_Your task_
What lines below hold the string "nama"? Copy them all.

_Material shown_
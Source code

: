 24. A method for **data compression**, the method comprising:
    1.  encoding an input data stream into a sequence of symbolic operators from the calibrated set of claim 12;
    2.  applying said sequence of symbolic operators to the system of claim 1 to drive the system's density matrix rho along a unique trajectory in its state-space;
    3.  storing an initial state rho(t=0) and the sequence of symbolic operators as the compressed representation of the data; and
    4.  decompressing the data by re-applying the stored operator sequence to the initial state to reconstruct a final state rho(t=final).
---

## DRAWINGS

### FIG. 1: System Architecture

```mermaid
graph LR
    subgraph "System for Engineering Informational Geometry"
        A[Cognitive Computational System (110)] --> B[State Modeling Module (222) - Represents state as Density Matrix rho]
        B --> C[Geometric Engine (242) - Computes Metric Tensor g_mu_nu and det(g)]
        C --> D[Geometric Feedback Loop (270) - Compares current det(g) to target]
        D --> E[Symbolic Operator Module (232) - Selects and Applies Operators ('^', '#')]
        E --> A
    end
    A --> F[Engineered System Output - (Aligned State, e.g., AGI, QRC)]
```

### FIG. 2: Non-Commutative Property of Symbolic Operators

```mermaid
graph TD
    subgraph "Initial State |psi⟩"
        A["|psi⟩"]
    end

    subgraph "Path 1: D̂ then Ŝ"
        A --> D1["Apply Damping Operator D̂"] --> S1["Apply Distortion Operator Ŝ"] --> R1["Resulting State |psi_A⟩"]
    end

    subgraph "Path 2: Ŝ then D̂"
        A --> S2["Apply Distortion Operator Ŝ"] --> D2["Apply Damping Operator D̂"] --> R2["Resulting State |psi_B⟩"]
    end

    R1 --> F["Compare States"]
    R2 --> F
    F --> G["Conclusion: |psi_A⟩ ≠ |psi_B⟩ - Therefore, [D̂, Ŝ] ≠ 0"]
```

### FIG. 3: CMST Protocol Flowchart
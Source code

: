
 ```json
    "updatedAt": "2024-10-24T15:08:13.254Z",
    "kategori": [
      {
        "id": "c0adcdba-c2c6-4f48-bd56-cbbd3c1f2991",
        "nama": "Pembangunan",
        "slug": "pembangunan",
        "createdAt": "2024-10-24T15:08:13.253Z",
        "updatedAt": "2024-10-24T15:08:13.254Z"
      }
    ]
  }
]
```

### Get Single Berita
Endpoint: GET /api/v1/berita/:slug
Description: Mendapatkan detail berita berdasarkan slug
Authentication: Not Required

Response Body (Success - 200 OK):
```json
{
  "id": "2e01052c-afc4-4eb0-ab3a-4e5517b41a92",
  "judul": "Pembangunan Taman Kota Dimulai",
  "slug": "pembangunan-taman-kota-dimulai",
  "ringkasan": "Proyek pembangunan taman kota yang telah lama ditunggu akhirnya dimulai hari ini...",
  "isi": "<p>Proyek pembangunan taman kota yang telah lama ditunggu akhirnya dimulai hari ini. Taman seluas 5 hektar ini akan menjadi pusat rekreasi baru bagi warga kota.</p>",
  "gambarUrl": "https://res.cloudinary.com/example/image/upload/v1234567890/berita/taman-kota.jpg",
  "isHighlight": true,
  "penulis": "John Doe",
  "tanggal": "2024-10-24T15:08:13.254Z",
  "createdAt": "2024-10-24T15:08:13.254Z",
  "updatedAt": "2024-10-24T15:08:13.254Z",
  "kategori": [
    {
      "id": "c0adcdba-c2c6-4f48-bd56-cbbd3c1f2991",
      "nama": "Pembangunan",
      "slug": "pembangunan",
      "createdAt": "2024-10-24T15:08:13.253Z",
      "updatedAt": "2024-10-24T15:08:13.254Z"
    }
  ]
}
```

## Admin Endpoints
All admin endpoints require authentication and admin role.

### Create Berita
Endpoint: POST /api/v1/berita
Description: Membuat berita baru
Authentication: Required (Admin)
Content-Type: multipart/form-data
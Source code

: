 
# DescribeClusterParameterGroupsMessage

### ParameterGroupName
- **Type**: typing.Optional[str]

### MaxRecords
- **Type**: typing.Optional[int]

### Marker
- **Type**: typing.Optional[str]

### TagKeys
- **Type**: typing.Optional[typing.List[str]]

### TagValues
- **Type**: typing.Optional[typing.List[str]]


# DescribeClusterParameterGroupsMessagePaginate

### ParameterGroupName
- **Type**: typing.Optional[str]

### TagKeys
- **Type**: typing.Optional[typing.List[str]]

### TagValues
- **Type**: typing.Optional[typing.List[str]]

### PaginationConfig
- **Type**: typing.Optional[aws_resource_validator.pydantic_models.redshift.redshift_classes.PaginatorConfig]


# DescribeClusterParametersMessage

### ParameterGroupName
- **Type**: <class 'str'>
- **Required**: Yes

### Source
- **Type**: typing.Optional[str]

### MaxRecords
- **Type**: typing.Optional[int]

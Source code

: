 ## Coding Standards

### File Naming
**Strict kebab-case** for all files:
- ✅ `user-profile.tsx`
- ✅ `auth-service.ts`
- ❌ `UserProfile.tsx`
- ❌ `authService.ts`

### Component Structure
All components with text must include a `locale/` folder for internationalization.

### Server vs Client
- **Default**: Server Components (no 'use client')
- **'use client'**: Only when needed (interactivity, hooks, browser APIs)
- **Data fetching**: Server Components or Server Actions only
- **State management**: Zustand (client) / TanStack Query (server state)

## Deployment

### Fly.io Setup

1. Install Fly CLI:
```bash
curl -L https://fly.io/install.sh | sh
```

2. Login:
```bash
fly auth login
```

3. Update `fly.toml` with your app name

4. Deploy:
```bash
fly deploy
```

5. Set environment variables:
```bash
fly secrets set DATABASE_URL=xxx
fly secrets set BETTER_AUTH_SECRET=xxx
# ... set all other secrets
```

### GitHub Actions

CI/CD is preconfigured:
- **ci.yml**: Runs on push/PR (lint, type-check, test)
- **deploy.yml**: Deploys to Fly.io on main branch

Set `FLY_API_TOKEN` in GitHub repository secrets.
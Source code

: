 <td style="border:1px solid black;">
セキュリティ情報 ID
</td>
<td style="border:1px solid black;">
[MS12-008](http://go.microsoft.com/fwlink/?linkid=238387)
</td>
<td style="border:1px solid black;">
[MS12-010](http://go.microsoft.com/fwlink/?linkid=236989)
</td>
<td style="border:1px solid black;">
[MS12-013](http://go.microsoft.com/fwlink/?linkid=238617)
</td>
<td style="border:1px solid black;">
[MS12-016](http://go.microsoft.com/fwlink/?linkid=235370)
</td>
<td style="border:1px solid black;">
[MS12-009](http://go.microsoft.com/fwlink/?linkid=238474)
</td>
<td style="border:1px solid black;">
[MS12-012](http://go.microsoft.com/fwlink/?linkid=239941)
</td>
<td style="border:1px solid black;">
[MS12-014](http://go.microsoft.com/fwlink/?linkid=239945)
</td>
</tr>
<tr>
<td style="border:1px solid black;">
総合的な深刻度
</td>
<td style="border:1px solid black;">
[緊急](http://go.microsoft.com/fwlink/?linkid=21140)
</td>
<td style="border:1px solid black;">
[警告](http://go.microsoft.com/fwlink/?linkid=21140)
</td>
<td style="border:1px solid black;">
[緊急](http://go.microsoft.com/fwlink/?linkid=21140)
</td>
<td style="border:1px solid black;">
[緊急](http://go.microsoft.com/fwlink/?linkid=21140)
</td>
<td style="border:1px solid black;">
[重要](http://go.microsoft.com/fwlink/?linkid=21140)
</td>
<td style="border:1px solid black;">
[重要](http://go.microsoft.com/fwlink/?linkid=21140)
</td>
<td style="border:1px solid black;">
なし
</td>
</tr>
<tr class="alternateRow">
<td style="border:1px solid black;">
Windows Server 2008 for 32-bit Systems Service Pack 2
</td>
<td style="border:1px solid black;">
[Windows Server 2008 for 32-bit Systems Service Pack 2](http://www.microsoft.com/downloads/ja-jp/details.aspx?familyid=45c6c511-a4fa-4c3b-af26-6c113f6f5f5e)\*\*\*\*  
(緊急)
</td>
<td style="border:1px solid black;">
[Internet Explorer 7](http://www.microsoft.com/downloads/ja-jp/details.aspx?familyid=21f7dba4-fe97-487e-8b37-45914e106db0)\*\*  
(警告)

_Solution to this problem_
        "nama": "Pembangunan",
      "nama": "Pembangunan",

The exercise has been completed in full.